Saved data entries
◇ ◇ ◇

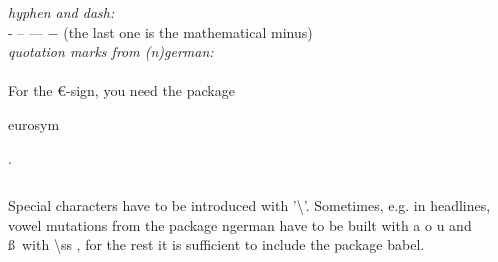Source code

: \begin{frame}
\begin{columns}
\begin{column}{0.5\textwidth}
\textit{hyphen and dash:} \\
- -- --- $-$ (the last one is the mathematical minus) \\

\textit{quotation marks from (n)german:} \\
\glqq \grqq \flqq \frqq\\[5mm]
For the \euro -sign, you need the package \begin{ttfamily}eurosym\end{ttfamily}.\\

\end{column}
\end{columns}
\medskip
\footnotesize Special characters have to be introduced with '\color{nounibaredI}\textbackslash \color{black}'.
Sometimes, e.g. in headlines, vowel mutations from the package ngerman  have to be built with \grqq a \grqq o
\grqq u and \ss ~with \color{nounibaredI} \textbackslash ss \color{black}, for the rest it is sufficient to include the package {\ttfamily babel}.
\end{frame}

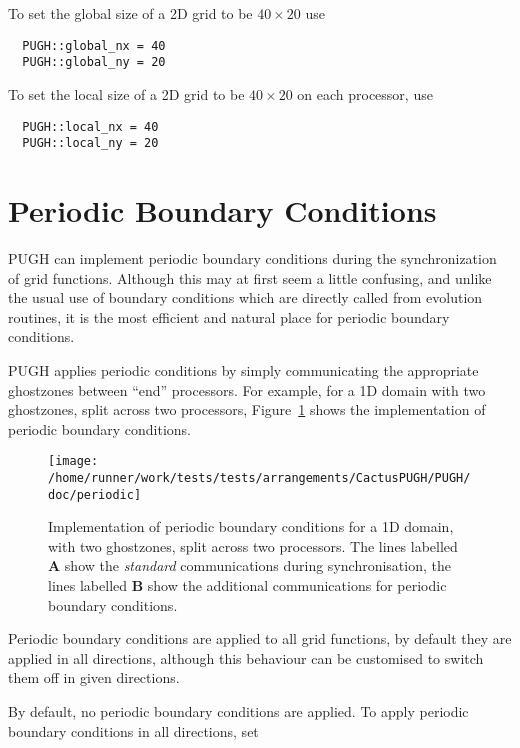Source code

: \documentclass{article}
\begin{document}
To set the global size of a 2D grid to be $40\times 20$ use

\begin{verbatim}
  PUGH::global_nx = 40
  PUGH::global_ny = 20
\end{verbatim}

To set the local size of a 2D grid to be $40\times 20$ on each processor, use

\begin{verbatim}
  PUGH::local_nx = 40
  PUGH::local_ny = 20
\end{verbatim}


\section{Periodic Boundary Conditions}

PUGH can implement periodic boundary conditions during the synchronization
of grid functions. Although this may at first seem a little confusing, and
unlike the usual use of boundary conditions which are directly called from
evolution routines, it is the most efficient and natural place for periodic
boundary conditions.

PUGH applies periodic conditions by simply communicating the appropriate
ghostzones between ``end'' processors. For example, for a 1D domain with two
ghostzones, split across two processors, Figure~\ref{pugh::fig1} shows the implementation of periodic boundary conditions.

\begin{figure}[ht]
\begin{center}
\texttt{[image: /home/runner/work/tests/tests/arrangements/CactusPUGH/PUGH/doc/periodic]}
\end{center}
\caption[]{Implementation of periodic boundary conditions for a 1D domain, with two ghostzones, split across two processors. The lines labelled {\bf A} show the {\it standard} communications during synchronisation, the lines labelled
{\bf B} show the additional communications for periodic boundary conditions.}
\label{pugh::fig1}
\end{figure}

Periodic boundary conditions are applied to all grid functions, by default
they are applied in all directions, although this behaviour can be customised
to switch them off in given directions.

By default, no periodic boundary conditions are applied. To apply periodic boundary conditions in all directions, set
\end{document}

◇ ◇ ◇

PROMPT
Gather up, from the records above, each line where the word "grid" appears.

ANSWER SECTION
To set the global size of a 2D grid to be $40\times 20$ use
To set the local size of a 2D grid to be $40\times 20$ on each processor, use
of grid functions. Although this may at first seem a little confusing, and
Periodic boundary conditions are applied to all grid functions, by default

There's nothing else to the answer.